1 Department of Oncology-Regional Reference Center for the Biomolecular Characterization of Neoplasms and Genetic Screening of Hereditary Tumors, 2 Institute of Experimental Medicine, 4 Institute of Pathology, Università di Palermo, Palermo, Italy; 3 Epidemiological Observatory Center of Sicilian Region, Palermo, Italy; 5 Unit of Medical and Experimental Oncology, National Cancer Institute of Bari, Bari, Italy.

* Correspondence to: Dr Antonio Russo, Via Veneto 5, 90144 Palermo, Italy. Tel: +39 0916552500/2509; Fax: +39 0916554529; Email: lab-oncobiologia{at}usa.net

Background:: Although Ki-ras and TP53 mutations have probably been the genetic abnormalities most exhaustively implicated and studied in colorectal cancer (CRC) progression, their significance in terms of disease relapse and overall survival has not yet clearly been established.

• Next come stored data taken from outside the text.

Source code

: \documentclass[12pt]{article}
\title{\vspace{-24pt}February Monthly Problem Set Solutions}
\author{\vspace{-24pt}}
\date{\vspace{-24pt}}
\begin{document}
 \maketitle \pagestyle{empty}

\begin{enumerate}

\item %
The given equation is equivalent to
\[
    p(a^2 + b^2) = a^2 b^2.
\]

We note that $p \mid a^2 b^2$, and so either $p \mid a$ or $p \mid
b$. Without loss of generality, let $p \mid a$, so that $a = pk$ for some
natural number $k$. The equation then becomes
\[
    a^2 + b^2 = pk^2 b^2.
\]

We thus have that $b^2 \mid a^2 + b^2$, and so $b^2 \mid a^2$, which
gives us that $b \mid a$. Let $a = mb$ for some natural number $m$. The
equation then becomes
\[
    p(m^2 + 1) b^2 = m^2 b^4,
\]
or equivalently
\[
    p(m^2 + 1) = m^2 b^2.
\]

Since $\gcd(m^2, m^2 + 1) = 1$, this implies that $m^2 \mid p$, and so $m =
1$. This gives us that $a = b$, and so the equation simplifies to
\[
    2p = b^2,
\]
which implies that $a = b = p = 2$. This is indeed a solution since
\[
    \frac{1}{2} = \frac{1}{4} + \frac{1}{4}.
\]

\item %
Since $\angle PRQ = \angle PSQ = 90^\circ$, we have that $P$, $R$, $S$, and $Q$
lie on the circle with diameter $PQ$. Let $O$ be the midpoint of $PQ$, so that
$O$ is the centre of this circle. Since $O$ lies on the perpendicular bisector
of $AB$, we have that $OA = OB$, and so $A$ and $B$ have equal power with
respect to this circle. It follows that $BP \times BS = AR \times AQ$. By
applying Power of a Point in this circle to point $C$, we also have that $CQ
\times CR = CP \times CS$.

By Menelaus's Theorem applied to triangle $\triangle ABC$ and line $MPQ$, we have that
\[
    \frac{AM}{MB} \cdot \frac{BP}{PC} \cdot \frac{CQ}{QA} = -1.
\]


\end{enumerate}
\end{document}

Patients and methods:: A prospective study was carried out on paired tumor and normal colon tissue samples from a consecutive series of 160 previously-untreated patients, undergoing resective surgery for primary operable sporadic CRC. Mutations within the TP53 (exons 5–8) and Ki-ras (exon 2) genes were detected by PCR-SSCP analyses following sequencing.

Results:: Mutation analyses of exons 5 to 8 of the TP53 gene showed mutations in 43% (68/160) of the cases, while mutation analyses of exon 2 of the Ki-ras gene showed mutations in 46% (74/160) of the cases. Multivariate analyses showed that clinical outcome were strongly associated with the presence of specific TP53 mutations in L3 domain alone (only in DFS) or in combination with specific Ki-ras mutations at codon 13.

Conclusion:: Specific TP53 mutations in L3 domain alone (only in DFS) or in combination with specific Ki-ras mutations at codon 13 are associated with a worse prognosis in sporadic CRC.